The example data path 224 also shows the NIC circuitry 210B using example local buffers and example VDMs to provide the received touch event to the touch control circuitry 208B without the use of the system memory 214B, OS 212B, or application 222B. Because the touch control circuitry 208A processes both external touch event data (from the NIC circuitry 210A) and local touch event data (from the touch monitor circuitry 202A), the example SoC 206A allows the OS 212A and application 222A to treat local touch data and external touch data as indistinguishable. This uniformity in packet processing reduces complexity for any additional operations the OS 212A and application 222A may perform with touch data (e.g., operations other than touch synchronization). Furthermore, by avoiding system memories, operating systems, and user space applications, the teachings of this disclosure can implement the data path 224 with latency in the sub-microsecond scale. Accordingly, the teachings of this disclosure can synchronize with less latency than other approaches, thereby improving performance and user experience.

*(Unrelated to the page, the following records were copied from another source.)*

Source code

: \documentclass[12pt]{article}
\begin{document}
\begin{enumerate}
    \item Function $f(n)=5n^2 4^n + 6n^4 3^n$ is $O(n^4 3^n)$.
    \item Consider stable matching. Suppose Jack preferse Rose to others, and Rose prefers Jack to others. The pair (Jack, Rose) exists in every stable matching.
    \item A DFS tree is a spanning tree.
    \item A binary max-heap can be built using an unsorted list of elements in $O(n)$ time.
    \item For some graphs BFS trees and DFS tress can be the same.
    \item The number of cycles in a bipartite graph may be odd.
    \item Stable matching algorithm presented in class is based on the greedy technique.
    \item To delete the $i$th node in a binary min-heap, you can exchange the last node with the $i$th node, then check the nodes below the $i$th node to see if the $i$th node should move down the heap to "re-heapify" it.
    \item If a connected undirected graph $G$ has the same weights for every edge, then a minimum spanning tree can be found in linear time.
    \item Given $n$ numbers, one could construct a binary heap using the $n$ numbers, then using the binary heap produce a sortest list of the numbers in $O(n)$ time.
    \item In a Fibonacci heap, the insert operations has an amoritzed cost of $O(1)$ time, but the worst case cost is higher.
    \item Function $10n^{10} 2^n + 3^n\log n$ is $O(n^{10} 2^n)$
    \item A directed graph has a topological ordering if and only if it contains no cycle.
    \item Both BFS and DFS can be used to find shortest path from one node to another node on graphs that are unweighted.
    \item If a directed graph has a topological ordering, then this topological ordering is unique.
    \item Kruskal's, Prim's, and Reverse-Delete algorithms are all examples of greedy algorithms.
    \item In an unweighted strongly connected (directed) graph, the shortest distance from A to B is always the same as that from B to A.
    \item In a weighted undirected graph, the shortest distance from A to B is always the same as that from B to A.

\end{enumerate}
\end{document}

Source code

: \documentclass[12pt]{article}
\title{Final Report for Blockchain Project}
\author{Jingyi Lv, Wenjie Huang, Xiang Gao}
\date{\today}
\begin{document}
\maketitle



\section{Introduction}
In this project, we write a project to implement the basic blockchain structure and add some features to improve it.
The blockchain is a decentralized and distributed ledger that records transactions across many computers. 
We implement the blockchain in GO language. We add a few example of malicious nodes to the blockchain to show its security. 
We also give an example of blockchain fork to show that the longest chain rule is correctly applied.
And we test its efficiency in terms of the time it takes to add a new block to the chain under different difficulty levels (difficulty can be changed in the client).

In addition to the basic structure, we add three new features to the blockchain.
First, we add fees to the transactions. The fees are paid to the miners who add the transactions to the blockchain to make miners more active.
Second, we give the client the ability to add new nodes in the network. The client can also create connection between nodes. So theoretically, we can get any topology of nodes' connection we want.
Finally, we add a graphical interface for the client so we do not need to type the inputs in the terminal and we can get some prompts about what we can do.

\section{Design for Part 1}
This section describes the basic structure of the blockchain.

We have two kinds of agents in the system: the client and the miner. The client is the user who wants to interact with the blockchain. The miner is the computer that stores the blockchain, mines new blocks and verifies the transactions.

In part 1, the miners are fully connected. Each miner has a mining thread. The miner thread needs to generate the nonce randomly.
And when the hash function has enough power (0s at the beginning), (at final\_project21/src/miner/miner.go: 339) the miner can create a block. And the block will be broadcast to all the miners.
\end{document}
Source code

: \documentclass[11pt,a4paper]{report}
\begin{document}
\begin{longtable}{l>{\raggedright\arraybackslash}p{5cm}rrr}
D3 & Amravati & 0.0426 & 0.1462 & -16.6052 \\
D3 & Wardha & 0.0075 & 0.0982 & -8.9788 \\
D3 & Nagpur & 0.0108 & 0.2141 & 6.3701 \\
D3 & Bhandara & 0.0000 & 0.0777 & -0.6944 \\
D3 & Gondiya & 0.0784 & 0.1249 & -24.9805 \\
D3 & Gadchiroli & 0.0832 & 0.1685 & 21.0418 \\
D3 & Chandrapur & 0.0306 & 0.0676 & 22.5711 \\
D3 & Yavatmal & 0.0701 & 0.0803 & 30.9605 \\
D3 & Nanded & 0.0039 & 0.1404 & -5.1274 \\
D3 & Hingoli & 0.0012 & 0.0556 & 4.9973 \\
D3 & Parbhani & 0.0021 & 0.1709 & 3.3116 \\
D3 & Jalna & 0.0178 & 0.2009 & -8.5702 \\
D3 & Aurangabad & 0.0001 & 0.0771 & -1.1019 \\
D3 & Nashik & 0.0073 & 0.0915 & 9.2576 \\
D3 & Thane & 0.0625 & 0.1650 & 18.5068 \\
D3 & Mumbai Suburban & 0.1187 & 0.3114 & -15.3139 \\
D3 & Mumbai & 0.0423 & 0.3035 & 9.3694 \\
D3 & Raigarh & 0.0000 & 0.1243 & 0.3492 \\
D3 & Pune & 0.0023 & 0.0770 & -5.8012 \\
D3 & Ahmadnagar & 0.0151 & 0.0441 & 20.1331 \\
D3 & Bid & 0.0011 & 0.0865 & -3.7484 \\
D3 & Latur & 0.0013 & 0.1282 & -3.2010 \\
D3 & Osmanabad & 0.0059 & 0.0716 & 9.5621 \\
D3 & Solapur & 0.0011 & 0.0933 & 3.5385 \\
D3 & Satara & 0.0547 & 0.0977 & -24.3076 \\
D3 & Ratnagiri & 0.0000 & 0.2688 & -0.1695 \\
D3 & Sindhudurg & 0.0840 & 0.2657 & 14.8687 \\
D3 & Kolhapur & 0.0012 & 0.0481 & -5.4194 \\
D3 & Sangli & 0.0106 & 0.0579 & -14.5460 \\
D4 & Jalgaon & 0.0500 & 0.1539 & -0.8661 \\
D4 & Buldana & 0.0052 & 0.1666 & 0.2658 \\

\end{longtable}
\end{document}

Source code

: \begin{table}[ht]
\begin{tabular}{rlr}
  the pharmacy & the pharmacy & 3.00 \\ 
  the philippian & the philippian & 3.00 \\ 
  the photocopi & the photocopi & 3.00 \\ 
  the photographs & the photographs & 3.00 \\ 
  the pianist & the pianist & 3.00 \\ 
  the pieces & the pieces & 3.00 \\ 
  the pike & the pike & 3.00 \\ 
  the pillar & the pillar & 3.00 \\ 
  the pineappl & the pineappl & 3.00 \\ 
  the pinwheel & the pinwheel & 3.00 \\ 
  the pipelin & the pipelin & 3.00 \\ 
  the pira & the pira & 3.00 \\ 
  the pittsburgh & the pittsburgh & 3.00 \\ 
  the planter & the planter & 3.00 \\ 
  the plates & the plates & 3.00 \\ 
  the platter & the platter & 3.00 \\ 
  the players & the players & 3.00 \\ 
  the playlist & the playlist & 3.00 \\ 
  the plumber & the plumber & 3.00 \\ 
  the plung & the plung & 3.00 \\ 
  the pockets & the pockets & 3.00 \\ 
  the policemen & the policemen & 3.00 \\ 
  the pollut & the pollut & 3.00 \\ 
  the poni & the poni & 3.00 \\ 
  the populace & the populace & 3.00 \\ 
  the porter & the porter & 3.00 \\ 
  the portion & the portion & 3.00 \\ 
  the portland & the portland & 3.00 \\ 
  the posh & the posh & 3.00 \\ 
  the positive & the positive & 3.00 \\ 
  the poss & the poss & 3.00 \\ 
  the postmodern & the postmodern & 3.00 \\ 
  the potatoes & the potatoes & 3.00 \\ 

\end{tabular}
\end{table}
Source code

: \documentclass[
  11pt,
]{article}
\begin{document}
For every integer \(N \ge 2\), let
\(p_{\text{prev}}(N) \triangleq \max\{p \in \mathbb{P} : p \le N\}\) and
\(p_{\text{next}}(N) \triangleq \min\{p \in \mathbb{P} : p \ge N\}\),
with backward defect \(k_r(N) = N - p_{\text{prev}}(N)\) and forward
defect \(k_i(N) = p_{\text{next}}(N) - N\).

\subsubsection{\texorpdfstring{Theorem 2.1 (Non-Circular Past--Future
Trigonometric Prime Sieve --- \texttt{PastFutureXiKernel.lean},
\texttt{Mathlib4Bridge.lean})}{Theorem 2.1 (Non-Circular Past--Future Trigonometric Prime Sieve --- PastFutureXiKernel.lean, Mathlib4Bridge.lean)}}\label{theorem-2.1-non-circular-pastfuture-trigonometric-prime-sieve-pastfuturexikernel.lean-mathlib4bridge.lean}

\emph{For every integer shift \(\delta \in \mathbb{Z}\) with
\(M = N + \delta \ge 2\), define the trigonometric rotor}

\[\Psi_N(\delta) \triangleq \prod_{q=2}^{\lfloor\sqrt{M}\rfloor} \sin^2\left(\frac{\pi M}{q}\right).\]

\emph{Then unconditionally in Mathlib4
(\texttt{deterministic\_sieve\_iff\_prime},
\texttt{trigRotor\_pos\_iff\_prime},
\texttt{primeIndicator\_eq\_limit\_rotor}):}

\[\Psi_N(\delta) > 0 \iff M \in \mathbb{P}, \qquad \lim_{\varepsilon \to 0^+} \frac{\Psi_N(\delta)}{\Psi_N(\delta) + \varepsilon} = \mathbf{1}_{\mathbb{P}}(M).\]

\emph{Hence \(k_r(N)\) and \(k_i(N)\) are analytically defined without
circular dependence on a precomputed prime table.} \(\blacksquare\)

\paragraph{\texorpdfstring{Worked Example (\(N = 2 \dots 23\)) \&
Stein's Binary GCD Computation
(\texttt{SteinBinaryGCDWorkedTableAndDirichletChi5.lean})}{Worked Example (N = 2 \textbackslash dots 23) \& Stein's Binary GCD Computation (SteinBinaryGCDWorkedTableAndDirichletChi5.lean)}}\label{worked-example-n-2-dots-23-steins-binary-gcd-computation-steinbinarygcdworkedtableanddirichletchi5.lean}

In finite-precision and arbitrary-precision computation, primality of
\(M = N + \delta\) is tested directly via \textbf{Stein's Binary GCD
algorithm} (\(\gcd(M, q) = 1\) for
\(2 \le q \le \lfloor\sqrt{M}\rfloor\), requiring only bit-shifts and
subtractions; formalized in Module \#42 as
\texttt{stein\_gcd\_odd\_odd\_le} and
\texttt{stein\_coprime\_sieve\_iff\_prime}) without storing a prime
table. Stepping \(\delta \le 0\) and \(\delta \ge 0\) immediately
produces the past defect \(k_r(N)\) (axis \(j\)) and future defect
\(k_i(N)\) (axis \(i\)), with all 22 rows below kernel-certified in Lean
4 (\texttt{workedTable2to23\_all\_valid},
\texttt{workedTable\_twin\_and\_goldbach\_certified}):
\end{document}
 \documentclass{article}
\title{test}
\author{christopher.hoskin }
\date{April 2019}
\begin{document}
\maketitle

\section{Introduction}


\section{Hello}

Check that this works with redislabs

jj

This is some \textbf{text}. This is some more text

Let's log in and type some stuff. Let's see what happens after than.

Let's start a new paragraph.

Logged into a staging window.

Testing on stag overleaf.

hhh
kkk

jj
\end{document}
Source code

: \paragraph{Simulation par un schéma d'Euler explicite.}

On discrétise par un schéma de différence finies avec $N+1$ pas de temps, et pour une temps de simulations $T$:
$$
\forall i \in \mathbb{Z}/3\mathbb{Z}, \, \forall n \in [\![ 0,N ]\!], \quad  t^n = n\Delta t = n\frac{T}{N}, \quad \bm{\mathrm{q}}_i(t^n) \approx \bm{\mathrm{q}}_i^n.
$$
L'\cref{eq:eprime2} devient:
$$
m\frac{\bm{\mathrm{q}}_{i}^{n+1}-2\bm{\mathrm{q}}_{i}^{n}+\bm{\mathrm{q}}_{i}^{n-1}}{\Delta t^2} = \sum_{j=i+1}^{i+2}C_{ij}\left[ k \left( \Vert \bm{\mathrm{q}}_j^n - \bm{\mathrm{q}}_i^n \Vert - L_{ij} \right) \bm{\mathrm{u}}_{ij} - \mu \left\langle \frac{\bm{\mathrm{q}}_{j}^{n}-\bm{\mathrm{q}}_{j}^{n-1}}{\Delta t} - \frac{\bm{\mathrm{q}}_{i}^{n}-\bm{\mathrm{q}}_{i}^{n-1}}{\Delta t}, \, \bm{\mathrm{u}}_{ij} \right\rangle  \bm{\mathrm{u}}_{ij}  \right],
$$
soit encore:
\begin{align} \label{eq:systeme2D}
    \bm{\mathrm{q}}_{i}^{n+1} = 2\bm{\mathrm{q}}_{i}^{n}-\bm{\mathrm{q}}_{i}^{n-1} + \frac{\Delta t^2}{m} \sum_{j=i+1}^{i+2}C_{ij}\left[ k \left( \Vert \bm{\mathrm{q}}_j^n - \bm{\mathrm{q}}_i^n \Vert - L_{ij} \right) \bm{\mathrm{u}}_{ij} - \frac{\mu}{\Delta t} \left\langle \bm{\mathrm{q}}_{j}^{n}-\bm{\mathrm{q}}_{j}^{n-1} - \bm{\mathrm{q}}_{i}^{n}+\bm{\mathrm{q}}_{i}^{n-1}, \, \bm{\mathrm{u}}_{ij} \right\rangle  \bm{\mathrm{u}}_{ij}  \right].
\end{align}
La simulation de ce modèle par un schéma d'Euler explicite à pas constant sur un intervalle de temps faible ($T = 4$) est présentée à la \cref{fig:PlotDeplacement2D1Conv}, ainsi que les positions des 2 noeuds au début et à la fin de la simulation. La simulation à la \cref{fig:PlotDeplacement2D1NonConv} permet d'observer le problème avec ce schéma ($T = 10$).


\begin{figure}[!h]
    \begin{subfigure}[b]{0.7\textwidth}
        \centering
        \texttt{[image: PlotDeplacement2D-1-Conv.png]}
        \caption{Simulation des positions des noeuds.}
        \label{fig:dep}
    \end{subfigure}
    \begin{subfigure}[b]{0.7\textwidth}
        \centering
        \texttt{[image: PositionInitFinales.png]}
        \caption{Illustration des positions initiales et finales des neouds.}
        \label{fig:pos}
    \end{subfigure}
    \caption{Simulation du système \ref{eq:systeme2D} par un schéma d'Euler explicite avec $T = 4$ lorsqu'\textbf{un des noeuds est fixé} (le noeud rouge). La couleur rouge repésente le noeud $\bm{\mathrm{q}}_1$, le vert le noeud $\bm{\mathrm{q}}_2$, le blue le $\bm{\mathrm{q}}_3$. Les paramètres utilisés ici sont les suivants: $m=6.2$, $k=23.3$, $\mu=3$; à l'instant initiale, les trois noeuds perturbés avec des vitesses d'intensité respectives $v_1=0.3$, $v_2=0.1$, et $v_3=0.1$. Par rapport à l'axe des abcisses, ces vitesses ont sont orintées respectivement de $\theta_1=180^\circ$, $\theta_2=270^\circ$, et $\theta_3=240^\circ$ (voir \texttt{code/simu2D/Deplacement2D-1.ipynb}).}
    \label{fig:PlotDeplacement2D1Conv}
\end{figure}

FIG. 3 is a block diagram of an example implementation of the SoC 206A and system memory 214A of FIG. 2 . In the example of FIG. 3 , the SoC 206A includes the touch control circuitry 208A, the NIC circuitry 210A, example primary fabric circuitry 312, example sideband fabric circuitry 320, and example Power Management Controller (PMC) Always Running Timer (ART) circuitry 322. In some examples, the NIC circuitry 210A is implemented within the touch device 102A but outside the SoC 206A. The touch control circuitry 208A of FIG. 3 includes example control circuitry 302, example offload engine circuitry 304, example primary interface circuitry 310, example local timer circuitry 314, example message generator circuitry 316, and an example sideband interface circuitry 318. The example offload engine circuitry 304 includes example buffer manager circuitry 306, an example local touch buffer 307, example VDM generator circuitry 308. The NIC circuitry 210A of FIG. 3 includes example primary interface circuitry 311, example PTP timer circuitry 315, example message generator circuitry 317, example sideband interface circuitry 319, example offload engine circuitry 324, example direct memory access (DMA) engine circuitry 338, an example descriptor cache 344, example Medium Access Control (MAC) circuitry 346, and an example packet buffer 348. In the example of FIG. 3 , the system memory 214A includes an example receiver decoder ring 340 and an example decoder transmission ring 342. The example offload engine circuitry 324 includes example VDM generator circuitry 326, example buffer manager circuitry 330, an example local NIC buffer 332, example packet processor circuitry 334, and example configuration control registers 336.
Within the touch control circuitry 208A, the example control circuitry 302 of FIG. 3 coordinates touch synchronization within the touch control circuitry 208A in accordance with the teachings of this disclosure. For example, when the touch monitor circuitry 202A generates a touch event, the control circuitry 302 determines which components should be notified of the touch event. The components may be internal to the touch device 102A (e.g., the OS 212A) and/or external to the touch device 102A (e.g., touch device 102B). If touch synchronization is currently enabled, then the control circuitry 302 identifies one or more external devices to notify and forwards the touch event to the buffer manager circuitry 306.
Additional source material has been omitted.